In einer weitgespannten Tätigkeit als Dirigent führte er wichtige Werke des oratorischen Repertoires auf. Neben Haydns Schöpfung, Bachs Johannes- Passion , Matthäus-Passion und Weihnachtsoratorium auch Brahms- Requiem und viele Orchesterwerke. Er ist für die Ausbildung von jungen Kirchenmusikern zuständig und Dozent bei kirchenmusikalischen Werkwochen. Als Organist der Pfarr- und Seminarkirche von St. Peter begleitet er die Liturgie in einer der schönsten Barockkirchen Süddeutschlands, zudem ist er Leiter des dortigen Konzertzyklus. Als Gründer und Leiter des Festivals „Mit Bach durch die Regio“ ist die Musik Bachs einer seiner Schwerpunkte. Sein Repertoire umfasst die Hauptwerke der deutschen und französischen Orgelmusik. Prägende Begegnungen hatte er mit den Organisten Gerd Zacher, Gaston Litaize und Rudolph Meyer.

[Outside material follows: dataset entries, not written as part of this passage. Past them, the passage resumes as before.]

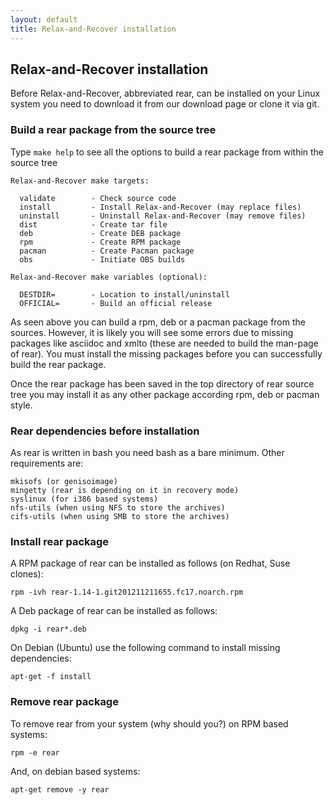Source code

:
 ```yaml
---
layout: default
title: Relax-and-Recover installation
---
```


## Relax-and-Recover installation
Before Relax-and-Recover, abbreviated rear, can be installed on your Linux system you need to download it from our download page or clone it via git.

### Build a rear package from the source tree
Type `make help` to see all the options to build a rear package from within the source tree

    Relax-and-Recover make targets:
    
      validate        - Check source code
      install         - Install Relax-and-Recover (may replace files)
      uninstall       - Uninstall Relax-and-Recover (may remove files)
      dist            - Create tar file
      deb             - Create DEB package
      rpm             - Create RPM package
      pacman          - Create Pacman package
      obs             - Initiate OBS builds
    
    Relax-and-Recover make variables (optional):
    
      DESTDIR=        - Location to install/uninstall
      OFFICIAL=       - Build an official release

As seen above you can build a rpm, deb or a pacman package from the sources. However, it is likely you will see some errors due to missing packages like asciidoc and xmlto (these are needed to build the man-page of rear). You must install the missing packages before you can successfully build the rear package.

Once the rear package has been saved in the top directory of rear source tree you may install it as any other package according rpm, deb or pacman style.

### Rear dependencies before installation
As rear is written in bash you need bash as a bare minimum. Other requirements are:

    mkisofs (or genisoimage)
    mingetty (rear is depending on it in recovery mode)
    syslinux (for i386 based systems)
    nfs-utils (when using NFS to store the archives)
    cifs-utils (when using SMB to store the archives)

### Install rear package
A RPM package of rear can be installed as follows (on Redhat, Suse clones):

    rpm -ivh rear-1.14-1.git201211211655.fc17.noarch.rpm

A Deb package of rear can be installed as follows:

    dpkg -i rear*.deb

On Debian (Ubuntu) use the following command to install missing dependencies:

    apt-get -f install

### Remove rear package
To remove rear from your system (why should you?) on RPM based systems:

    rpm -e rear

And, on debian based systems:

    apt-get remove -y rear

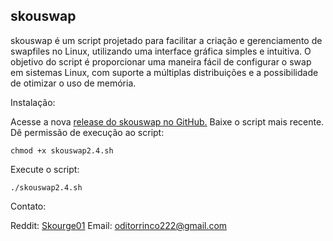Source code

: ## skouswap

skouswap é um script projetado para facilitar a criação e gerenciamento de swapfiles no Linux, utilizando uma interface gráfica simples e intuitiva. O objetivo do script é proporcionar uma maneira fácil de configurar o swap em sistemas Linux, com suporte a múltiplas distribuições e a possibilidade de otimizar o uso de memória.

Instalação:

Acesse a nova [release do skouswap no GitHub.](https://github.com/Skourge01/skouswap/releases/tag/skouswap)
Baixe o script mais recente.
Dê permissão de execução ao script:

```
chmod +x skouswap2.4.sh
```
Execute o script:

    ./skouswap2.4.sh

Contato:

Reddit: [Skourge01](https://www.reddit.com/user/Skourge01/)
Email: oditorrinco222@gmail.com
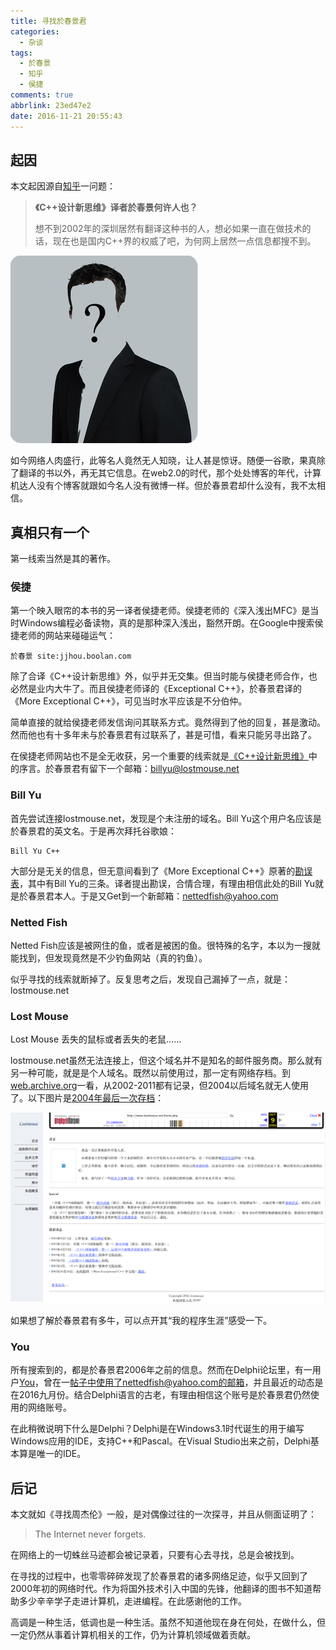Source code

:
 ```yaml
---
title: 寻找於春景君
categories:
  - 杂谈
tags:
  - 於春景
  - 知乎
  - 侯捷
comments: true
abbrlink: 23ed47e2
date: 2016-11-21 20:55:43
---
```


## 起因

本文起因源自[知乎](https://www.zhihu.com/question/21575367)一问题：

> **《C++设计新思维》译者於春景何许人也？**
>
> 想不到2002年的深圳居然有翻译这种书的人，想必如果一直在做技术的话，现在也是国内C++界的权威了吧，为何网上居然一点信息都搜不到。

![寻人](/img/billyu2.png)

如今网络人肉盛行，此等名人竟然无人知晓，让人甚是惊讶。随便一谷歌，果真除了翻译的书以外，再无其它信息。在web2.0的时代，那个处处博客的年代，计算机达人没有个博客就跟如今名人没有微博一样。但於春景君却什么没有，我不太相信。

<!-- more -->

## 真相只有一个

第一线索当然是其的著作。

### 侯捷

第一个映入眼帘的本书的另一译者侯捷老师。侯捷老师的《深入浅出MFC》是当时Windows编程必备读物，真的是那种深入浅出，豁然开朗。在Google中搜索侯捷老师的网站来碰碰运气：

```
於春景 site:jjhou.boolan.com
```

除了合译《C++设计新思维》外，似乎并无交集。但当时能与侯捷老师合作，也必然是业内大牛了。而且侯捷老师译的《Exceptional C++》，於春景君译的《More Exceptional C++》，可见当时水平应该是不分伯仲。

简单直接的就给侯捷老师发信询问其联系方式。竟然得到了他的回复，甚是激动。然而他也有十多年未与於春景君有过联系了，甚是可惜，看来只能另寻出路了。

在侯捷老师网站也不是全无收获，另一个重要的线索就是[《C++设计新思维》](http://jjhou.boolan.com/mcd-c-ch1-4.pdf)中的序言。於春景君有留下一个邮箱：billyu@lostmouse.net

### Bill Yu

首先尝试连接lostmouse.net，发现是个未注册的域名。Bill Yu这个用户名应该是於春景君的英文名。于是再次拜托谷歌娘：

```
Bill Yu C++
```

大部分是无关的信息，但无意间看到了《More Exceptional C++》原著的[勘误表](http://www.gotw.ca/publications/mxc++-errata.htm)，其中有Bill Yu的三条。译者提出勘误，合情合理，有理由相信此处的Bill Yu就是於春景君本人。于是又Get到一个新邮箱：nettedfish@yahoo.com

### Netted Fish

Netted Fish应该是被网住的鱼，或者是被困的鱼。很特殊的名字，本以为一搜就能找到，但发现竟然是不少钓鱼网站（真的钓鱼）。

似乎寻找的线索就断掉了。反复思考之后，发现自己漏掉了一点，就是：lostmouse.net

### Lost Mouse

Lost Mouse 丢失的鼠标或者丢失的老鼠……

lostmouse.net虽然无法连接上，但这个域名并不是知名的邮件服务商。那么就有另一种可能，就是是个人域名。既然以前使用过，那一定有网络存档。到[web.archive.org](http://web.archive.org)一看，从2002-2011都有记录，但2004以后域名就无人使用了。以下图片是[2004年最后一次存档](https://web.archive.org/web/20040924150742/http://www.lostmouse.net/)：

![於春景(Bill Yu)个人主页2004存档](/img/billyu1.png)

如果想了解於春景君有多牛，可以点开其“我的程序生涯”感受一下。

### You

所有搜索到的，都是於春景君2006年之前的信息。然而在Delphi论坛里，有一用户[You](http://home.delphihome.net/space-uid-27.html)，曾在一[帖子](http://delphihome.net/forum.php?mod=viewthread&tid=88832)中使用了nettedfish@yahoo.com的邮箱，并且最近的动态是在2016九月份。结合Delphi语言的古老，有理由相信这个账号是於春景君仍然使用的网络账号。

在此稍微说明下什么是Delphi？Delphi是在Windows3.1时代诞生的用于编写Windows应用的IDE，支持C++和Pascal。在Visual Studio出来之前，Delphi基本算是唯一的IDE。

## 后记

本文就如《寻找周杰伦》一般，是对偶像过往的一次探寻，并且从侧面证明了：

> The Internet never forgets.

在网络上的一切蛛丝马迹都会被记录着，只要有心去寻找，总是会被找到。

在寻找的过程中，也零零碎碎发现了於春景君的诸多网络足迹，似乎又回到了2000年初的网络时代。作为将国外技术引入中国的先锋，他翻译的图书不知道帮助多少辛辛学子走进计算机，走进编程。在此感谢他的工作。

高调是一种生活，低调也是一种生活。虽然不知道他现在身在何处，在做什么，但一定仍然从事着计算机相关的工作，仍为计算机领域做着贡献。
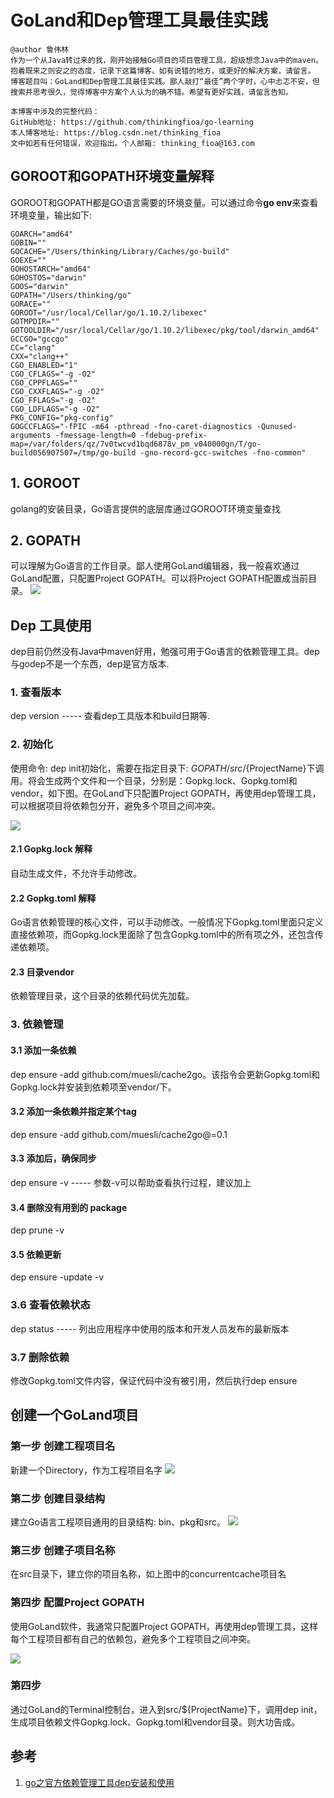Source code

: # GoLand和Dep管理工具最佳实践

```
@author 鲁伟林
作为一个从Java转过来的我，刚开始接触Go项目的项目管理工具，超级想念Java中的maven。
抱着既来之则安之的态度，记录下这篇博客。如有说错的地方，或更好的解决方案，请留言。
博客题目叫：GoLand和Dep管理工具最佳实践。鄙人敲打“最佳”两个字时，心中忐忑不安，但搜索并思考很久，觉得博客中方案个人认为的确不错。希望有更好实践，请留言告知。

本博客中涉及的完整代码：
GitHub地址: https://github.com/thinkingfioa/go-learning
本人博客地址: https://blog.csdn.net/thinking_fioa
文中如若有任何错误，欢迎指出。个人邮箱: thinking_fioa@163.com
```

## GOROOT和GOPATH环境变量解释
GOROOT和GOPATH都是GO语言需要的环境变量。可以通过命令**go env**来查看环境变量，输出如下:

```
GOARCH="amd64"
GOBIN=""
GOCACHE="/Users/thinking/Library/Caches/go-build"
GOEXE=""
GOHOSTARCH="amd64"
GOHOSTOS="darwin"
GOOS="darwin"
GOPATH="/Users/thinking/go"
GORACE=""
GOROOT="/usr/local/Cellar/go/1.10.2/libexec"
GOTMPDIR=""
GOTOOLDIR="/usr/local/Cellar/go/1.10.2/libexec/pkg/tool/darwin_amd64"
GCCGO="gccgo"
CC="clang"
CXX="clang++"
CGO_ENABLED="1"
CGO_CFLAGS="-g -O2"
CGO_CPPFLAGS=""
CGO_CXXFLAGS="-g -O2"
CGO_FFLAGS="-g -O2"
CGO_LDFLAGS="-g -O2"
PKG_CONFIG="pkg-config"
GOGCCFLAGS="-fPIC -m64 -pthread -fno-caret-diagnostics -Qunused-arguments -fmessage-length=0 -fdebug-prefix-map=/var/folders/qz/7v0twcvd1bqd6878v_pm_v040000gn/T/go-build056907507=/tmp/go-build -gno-record-gcc-switches -fno-common"
```

## 1. GOROOT 
golang的安装目录，Go语言提供的底层库通过GOROOT环境变量查找

## 2. GOPATH 
可以理解为Go语言的工作目录。鄙人使用GoLand编辑器，我一般喜欢通过GoLand配置，只配置Project GOPATH。可以将Project GOPATH配置成当前目录。
![](../pictures/docs/GoLand_GOPATH.png)

## Dep 工具使用
dep目前仍然没有Java中maven好用，勉强可用于Go语言的依赖管理工具。dep与godep不是一个东西，dep是官方版本.

### 1. 查看版本
dep version ----- 查看dep工具版本和build日期等.

### 2. 初始化
使用命令: dep init初始化，需要在指定目录下: $GOPATH/src/${ProjectName}下调用。将会生成两个文件和一个目录，分别是：Gopkg.lock、Gopkg.toml和vendor，如下图。在GoLand下只配置Project GOPATH，再使用dep管理工具，可以根据项目将依赖包分开，避免多个项目之间冲突。

![](../pictures/docs/GoLand_Dep_Init.png)

#### 2.1 Gopkg.lock 解释
自动生成文件，不允许手动修改。

#### 2.2 Gopkg.toml 解释
Go语言依赖管理的核心文件，可以手动修改。一般情况下Gopkg.toml里面只定义直接依赖项，而Gopkg.lock里面除了包含Gopkg.toml中的所有项之外，还包含传递依赖项。

#### 2.3 目录vendor
依赖管理目录，这个目录的依赖代码优先加载。

### 3. 依赖管理

#### 3.1 添加一条依赖 
dep ensure -add github.com/muesli/cache2go。该指令会更新Gopkg.toml和Gopkg.lock并安装到依赖项至vendor/下。

#### 3.2 添加一条依赖并指定某个tag
dep ensure -add github.com/muesli/cache2go@=0.1

#### 3.3 添加后，确保同步
dep ensure -v ----- 参数-v可以帮助查看执行过程，建议加上

#### 3.4 删除没有用到的 package
dep prune -v

#### 3.5 依赖更新
dep ensure -update -v

### 3.6 查看依赖状态
dep status ----- 列出应用程序中使用的版本和开发人员发布的最新版本

### 3.7 删除依赖
修改Gopkg.toml文件内容，保证代码中没有被引用，然后执行dep ensure

## 创建一个GoLand项目

### 第一步 创建工程项目名
新建一个Directory，作为工程项目名字
![](../pictures/docs/GoLand_Create_Project.png)

### 第二步 创建目录结构
建立Go语言工程项目通用的目录结构: bin、pkg和src。
![](../pictures/docs/GoLand_Project_Struct.png)

### 第三步 创建子项目名称
在src目录下，建立你的项目名称，如上图中的concurrentcache项目名

### 第四步 配置Project GOPATH
使用GoLand软件，我通常只配置Project GOPATH，再使用dep管理工具，这样每个工程项目都有自己的依赖包，避免多个工程项目之间冲突。

![](../pictures/docs/GoLand_GOPATH.png)


### 第四步
通过GoLand的Terminal控制台，进入到src/${ProjectName}下，调用dep init，生成项目依赖文件Gopkg.lock、Gopkg.toml和vendor目录。则大功告成。

## 参考

 1. [go之官方依赖管理工具dep安装和使用](https://blog.csdn.net/guyan0319/article/details/81588316)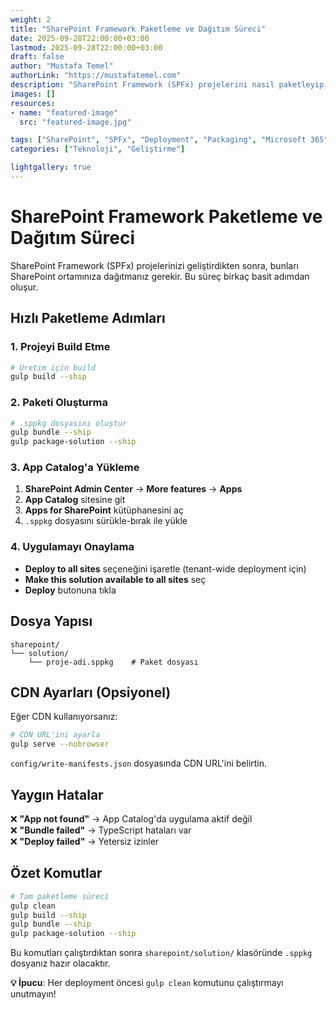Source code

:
 ```yaml
---
weight: 2
title: "SharePoint Framework Paketleme ve Dağıtım Süreci"
date: 2025-09-28T22:00:00+03:00
lastmod: 2025-09-28T22:00:00+03:00
draft: false
author: "Mustafa Temel"
authorLink: "https://mustafatemel.com"
description: "SharePoint Framework (SPFx) projelerini nasıl paketleyip SharePoint'e dağıtırız? Bu kısa rehberde paketleme sürecini adım adım öğrenin."
images: []
resources:
- name: "featured-image"
  src: "featured-image.jpg"

tags: ["SharePoint", "SPFx", "Deployment", "Packaging", "Microsoft 365"]
categories: ["Teknoloji", "Geliştirme"]

lightgallery: true
---
```


# SharePoint Framework Paketleme ve Dağıtım Süreci

SharePoint Framework (SPFx) projelerinizi geliştirdikten sonra, bunları SharePoint ortamınıza dağıtmanız gerekir. Bu süreç birkaç basit adımdan oluşur.

## Hızlı Paketleme Adımları

### 1. Projeyi Build Etme
```bash
# Üretim için build
gulp build --ship
```

### 2. Paketi Oluşturma
```bash
# .sppkg dosyasını oluştur
gulp bundle --ship
gulp package-solution --ship
```

### 3. App Catalog'a Yükleme
1. **SharePoint Admin Center** → **More features** → **Apps**
2. **App Catalog** sitesine git
3. **Apps for SharePoint** kütüphanesini aç
4. `.sppkg` dosyasını sürükle-bırak ile yükle

### 4. Uygulamayı Onaylama
- **Deploy to all sites** seçeneğini işaretle (tenant-wide deployment için)
- **Make this solution available to all sites** seç
- **Deploy** butonuna tıkla

## Dosya Yapısı

```
sharepoint/
└── solution/
    └── proje-adi.sppkg    # Paket dosyası
```

## CDN Ayarları (Opsiyonel)

Eğer CDN kullanıyorsanız:

```bash
# CDN URL'ini ayarla
gulp serve --nobrowser
```

`config/write-manifests.json` dosyasında CDN URL'ini belirtin.

## Yaygın Hatalar

❌ **"App not found"** → App Catalog'da uygulama aktif değil  
❌ **"Bundle failed"** → TypeScript hataları var  
❌ **"Deploy failed"** → Yetersiz izinler  

## Özet Komutlar

```bash
# Tam paketleme süreci
gulp clean
gulp build --ship
gulp bundle --ship  
gulp package-solution --ship
```

Bu komutları çalıştırdıktan sonra `sharepoint/solution/` klasöründe `.sppkg` dosyanız hazır olacaktır.


**💡 İpucu**: Her deployment öncesi `gulp clean` komutunu çalıştırmayı unutmayın!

Er kommt einer intensiven Konzerttätigkeit nach, Konzerte führten ihn durch ganz Deutschland und in die Schweiz, Niederlande, Belgien, Frankreich, Polen, Italien, Spanien, England, Rumänien, Russland und Sibirien. Johannes Götz stellt mit Vorliebe Bezüge in der Musik abseits der ausgetretenen Pfade von Kompendium und Chronologie her, ein Schwerpunkt ist die Improvisation. Rundfunk und Fernsehaufnahmen sowie CD- Produktionen dokumentieren seine künstlerische Arbeit.